Nontraditional gender roles have attracted the attention of Oscar voters over the years, with Jack Lemmon earning a Best Actor nomination for the cross-dressing comedy Some Like It Hot and William Hurt taking home the same award for his gay prisoner who identifies as a woman in Kiss of the Spider Woman. More recently, playing transgender characters has won Oscars for Hilary Swank in Boys Don’t Cry and Jared Leto in Dallas Buyers Club. Cate Blanchett received a nomination for her turn as Bob Dylan in I’m Not There, but Hunt’s win remains the only time the academy has honored a woman for playing a cisgender man.

In the wake of the whitewashing charges that have been levelled against the casting of white actors like Emma Stone (Aloha) as characters of Asian heritage, Hunt might prove an even more controversial choice today as the half-Asian Kwan. (Advocates for little people might also object.) But Weir indicated he would do it again: “Casting is critical and should not be influenced by any fashionable trends.”

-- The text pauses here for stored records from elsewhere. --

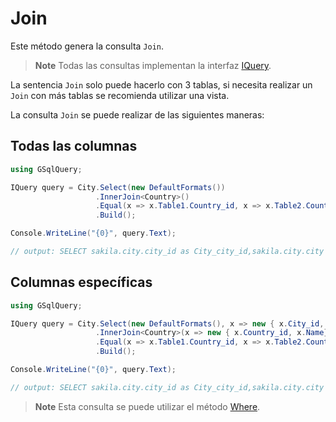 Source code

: # Join

Este método genera la consulta `Join`.

> **Note**
>Todas las consultas implementan la interfaz [IQuery](IQuery.md).

La sentencia `Join` solo puede hacerlo con 3 tablas, si necesita realizar un `Join` con más tablas se recomienda utilizar una vista.

La consulta `Join` se puede realizar de las siguientes maneras:

## Todas las columnas

```csharp
using GSqlQuery;

IQuery query = City.Select(new DefaultFormats())
                   .InnerJoin<Country>()
                   .Equal(x => x.Table1.Country_id, x => x.Table2.Country_id)
                   .Build();

Console.WriteLine("{0}", query.Text);

// output: SELECT sakila.city.city_id as City_city_id,sakila.city.city as City_city,sakila.city.country_id as City_country_id,sakila.city.last_update as City_last_update,sakila.country.country_id as Country_country_id,sakila.country.country as Country_country,sakila.country.last_update as Country_last_update FROM sakila.city INNER JOIN sakila.country ON sakila.city.country_id = sakila.country.country_id;
```

## Columnas específicas
```csharp
using GSqlQuery;

IQuery query = City.Select(new DefaultFormats(), x => new { x.City_id, x.Name, x.Country_id})
                   .InnerJoin<Country>(x => new { x.Country_id, x.Name})
                   .Equal(x => x.Table1.Country_id, x => x.Table2.Country_id)
                   .Build();

Console.WriteLine("{0}", query.Text);

// output: SELECT sakila.city.city_id as City_city_id,sakila.city.city as City_city,sakila.city.country_id as City_country_id,sakila.country.country_id as Country_country_id,sakila.country.country as Country_country FROM sakila.city INNER JOIN sakila.country ON sakila.city.country_id = sakila.country.country_id;
```

> **Note**
>Esta consulta se puede utilizar el método [Where](Where.md). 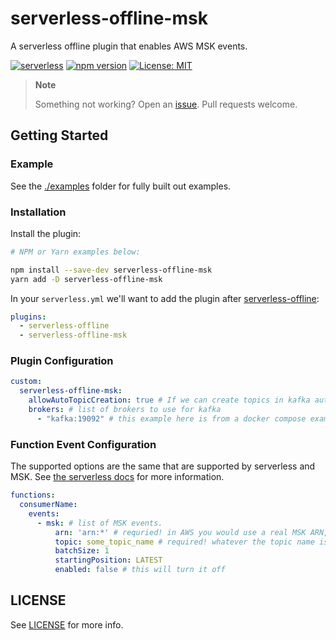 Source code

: # serverless-offline-msk

A serverless offline plugin that enables AWS MSK events.

[![serverless](http://public.serverless.com/badges/v3.svg)](http://www.serverless.com)
[![npm version](https://badge.fury.io/js/serverless-offline-msk.svg)](https://badge.fury.io/js/serverless-offline-msk)
[![License: MIT](https://img.shields.io/badge/License-MIT-yellow.svg)](https://opensource.org/licenses/MIT)

> **Note**
>
> Something not working? Open an [issue](https://github.com/lukevers/serverless-offline-msk/issues). Pull requests welcome.

## Getting Started

### Example

See the [./examples](./examples/) folder for fully built out examples.

### Installation

Install the plugin:

```bash
# NPM or Yarn examples below:

npm install --save-dev serverless-offline-msk
yarn add -D serverless-offline-msk
```

In your `serverless.yml` we'll want to add the plugin after [serverless-offline](https://github.com/dherault/serverless-offline):

```yml
plugins:
  - serverless-offline
  - serverless-offline-msk
```

### Plugin Configuration

```yml
custom:
  serverless-offline-msk:
    allowAutoTopicCreation: true # If we can create topics in kafka automatically
    brokers: # list of brokers to use for kafka
      - "kafka:19092" # this example here is from a docker compose example in examples
```

### Function Event Configuration

The supported options are the same that are supported by serverless and MSK. See [the serverless docs](https://www.serverless.com/framework/docs/providers/aws/events/msk) for more information.

```yml
functions:
  consumerName:
    events:
      - msk: # list of MSK events.
          arn: 'arn:*' # requried! in AWS you would use a real MSK ARN, but this can be anything locally
          topic: some_topic_name # required! whatever the topic name is.
          batchSize: 1
          startingPosition: LATEST
          enabled: false # this will turn it off
```

## LICENSE

See [LICENSE](./LICENSE) for more info. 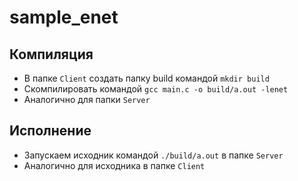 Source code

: # sample_enet

## Компиляция
- В папке `Client` создать папку build командой ```mkdir build```
- Cкомпилировать командой ```gcc main.c -o build/a.out -lenet```
- Аналогично для папки `Server`

## Исполнение
- Запускаем исходник командой ```./build/a.out``` в папке `Server`
- Аналогично для исходника в папке `Client`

Hunt’s work remains audacious more than three decades later. In a recent phone interview, Pete Hammond, a film critic and awards columnist for Deadline, called it “a dominating performance. She totally immersed herself in that character. It was impossible to ignore.”

The academy didn’t, and Weir could not have been more pleased. “I was thrilled to see her win the award for this extraordinary gamble,” he said. “So well deserved.”